5.19 Truth values can only be generated by combination of these terms to statements. That’s especially true for Substance.

5.19.1 Take the word ‘tree.’ There’s nothing true or false in the term itself. Only when we combine it with other predicates we get a statement that can be true/false (and like before in 5.8: Only statements can be true or false; never ‘things;’ cf. Metaphysics Bk VII, ch 4).

5.19.2 For example: This tree is a plant (substance) which is green (quality) and stands on a hill (location). [For those metaphysicians or ontologists among us who are searching for a ‘deeper’ sense of Substance than a plant; see Metaphysics 1032a19].

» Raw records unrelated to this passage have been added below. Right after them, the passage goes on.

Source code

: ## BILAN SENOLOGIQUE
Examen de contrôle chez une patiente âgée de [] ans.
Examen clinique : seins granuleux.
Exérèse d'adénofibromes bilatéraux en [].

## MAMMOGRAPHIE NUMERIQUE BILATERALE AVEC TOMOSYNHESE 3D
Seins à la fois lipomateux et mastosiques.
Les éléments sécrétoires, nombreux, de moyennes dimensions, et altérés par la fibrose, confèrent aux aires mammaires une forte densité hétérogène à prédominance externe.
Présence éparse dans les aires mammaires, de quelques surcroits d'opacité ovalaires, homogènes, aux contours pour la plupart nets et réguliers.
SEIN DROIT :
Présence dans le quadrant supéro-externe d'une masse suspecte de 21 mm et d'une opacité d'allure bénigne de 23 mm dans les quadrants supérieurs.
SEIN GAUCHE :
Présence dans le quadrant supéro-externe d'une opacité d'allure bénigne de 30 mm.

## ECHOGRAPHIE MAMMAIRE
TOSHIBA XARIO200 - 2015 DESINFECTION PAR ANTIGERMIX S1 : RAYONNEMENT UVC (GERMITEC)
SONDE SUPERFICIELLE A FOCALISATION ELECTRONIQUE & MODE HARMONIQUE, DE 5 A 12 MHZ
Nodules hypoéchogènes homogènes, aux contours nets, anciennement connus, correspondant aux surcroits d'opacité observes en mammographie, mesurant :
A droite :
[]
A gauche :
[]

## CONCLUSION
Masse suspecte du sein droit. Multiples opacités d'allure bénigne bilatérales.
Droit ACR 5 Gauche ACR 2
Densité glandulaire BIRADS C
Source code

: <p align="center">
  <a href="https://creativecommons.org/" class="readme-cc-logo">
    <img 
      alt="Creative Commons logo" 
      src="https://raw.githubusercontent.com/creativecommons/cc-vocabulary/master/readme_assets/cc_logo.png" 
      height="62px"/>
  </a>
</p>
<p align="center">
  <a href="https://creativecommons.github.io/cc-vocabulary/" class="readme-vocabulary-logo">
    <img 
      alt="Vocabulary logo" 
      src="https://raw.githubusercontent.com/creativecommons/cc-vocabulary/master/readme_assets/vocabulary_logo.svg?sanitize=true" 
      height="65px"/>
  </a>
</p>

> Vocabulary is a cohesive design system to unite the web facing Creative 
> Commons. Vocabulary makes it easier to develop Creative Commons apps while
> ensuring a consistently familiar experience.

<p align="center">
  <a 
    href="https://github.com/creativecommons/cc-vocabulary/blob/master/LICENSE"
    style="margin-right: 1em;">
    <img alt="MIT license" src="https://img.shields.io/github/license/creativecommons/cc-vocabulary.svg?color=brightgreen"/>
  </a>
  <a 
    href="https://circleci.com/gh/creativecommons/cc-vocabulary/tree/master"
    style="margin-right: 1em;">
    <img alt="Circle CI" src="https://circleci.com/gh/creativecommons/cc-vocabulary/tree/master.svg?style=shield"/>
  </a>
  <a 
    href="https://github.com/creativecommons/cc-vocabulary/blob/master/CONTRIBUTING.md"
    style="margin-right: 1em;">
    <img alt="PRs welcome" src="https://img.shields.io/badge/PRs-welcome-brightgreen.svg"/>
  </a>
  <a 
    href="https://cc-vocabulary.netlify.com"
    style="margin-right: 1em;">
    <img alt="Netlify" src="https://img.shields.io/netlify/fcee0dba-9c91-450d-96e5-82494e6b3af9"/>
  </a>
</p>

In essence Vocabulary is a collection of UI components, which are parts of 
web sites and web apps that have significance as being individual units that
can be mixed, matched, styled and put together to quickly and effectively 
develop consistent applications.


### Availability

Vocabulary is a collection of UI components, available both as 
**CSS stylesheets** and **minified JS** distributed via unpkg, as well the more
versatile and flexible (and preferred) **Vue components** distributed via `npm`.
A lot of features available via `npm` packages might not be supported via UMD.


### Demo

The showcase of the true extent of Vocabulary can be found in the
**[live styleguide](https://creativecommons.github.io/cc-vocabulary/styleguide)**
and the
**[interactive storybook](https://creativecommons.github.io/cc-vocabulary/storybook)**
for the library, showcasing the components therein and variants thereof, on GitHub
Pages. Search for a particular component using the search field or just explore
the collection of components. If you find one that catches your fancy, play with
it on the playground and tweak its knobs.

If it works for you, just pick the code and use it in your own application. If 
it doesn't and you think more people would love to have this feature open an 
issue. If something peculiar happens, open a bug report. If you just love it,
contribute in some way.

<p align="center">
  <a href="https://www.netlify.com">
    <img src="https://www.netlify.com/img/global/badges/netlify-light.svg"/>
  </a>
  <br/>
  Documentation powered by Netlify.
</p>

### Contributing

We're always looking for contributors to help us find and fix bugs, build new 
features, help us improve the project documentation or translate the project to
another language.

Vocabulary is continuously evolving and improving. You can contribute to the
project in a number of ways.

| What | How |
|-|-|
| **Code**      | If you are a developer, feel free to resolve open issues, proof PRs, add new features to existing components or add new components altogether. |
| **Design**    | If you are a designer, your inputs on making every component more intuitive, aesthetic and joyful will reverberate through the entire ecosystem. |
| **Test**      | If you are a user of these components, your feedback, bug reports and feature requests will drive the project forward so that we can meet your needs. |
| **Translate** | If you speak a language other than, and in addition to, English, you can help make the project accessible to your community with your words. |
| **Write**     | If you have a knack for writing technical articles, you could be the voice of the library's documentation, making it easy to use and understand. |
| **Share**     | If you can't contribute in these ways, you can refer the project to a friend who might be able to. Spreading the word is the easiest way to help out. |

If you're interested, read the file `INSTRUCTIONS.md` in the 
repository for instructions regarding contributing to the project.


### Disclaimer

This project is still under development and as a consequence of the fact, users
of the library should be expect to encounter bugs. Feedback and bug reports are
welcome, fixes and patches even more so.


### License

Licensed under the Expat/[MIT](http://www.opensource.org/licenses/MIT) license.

5.20 With this in hand, there is no need to speculate metaphysically about substance, or so-called substantial forms (4.3.2 ff).

5.21 Nor do we need an ontology of ‘abstract entities.’ We can safely leave it to the natural sciences to develop the resp. genera.

5.22 And as Aristotle himself noted: Existence (or Being) is not a genus; Metaphysics 998b21-24.

5.23 Nor is ‘existence’ a predicate; we come back to this when we study Kant on logical formalism (for those already curious: see Critique of Pure Reason B 626 f.).

5.24 This does not mean that we don’t need any philosophy at all! Philosophy is first & foremost an endeavor about words & interpretation.

5.25 And philosophy in the analytic tradition has dealt with just this: With the semantics & syntax of (scientific) language.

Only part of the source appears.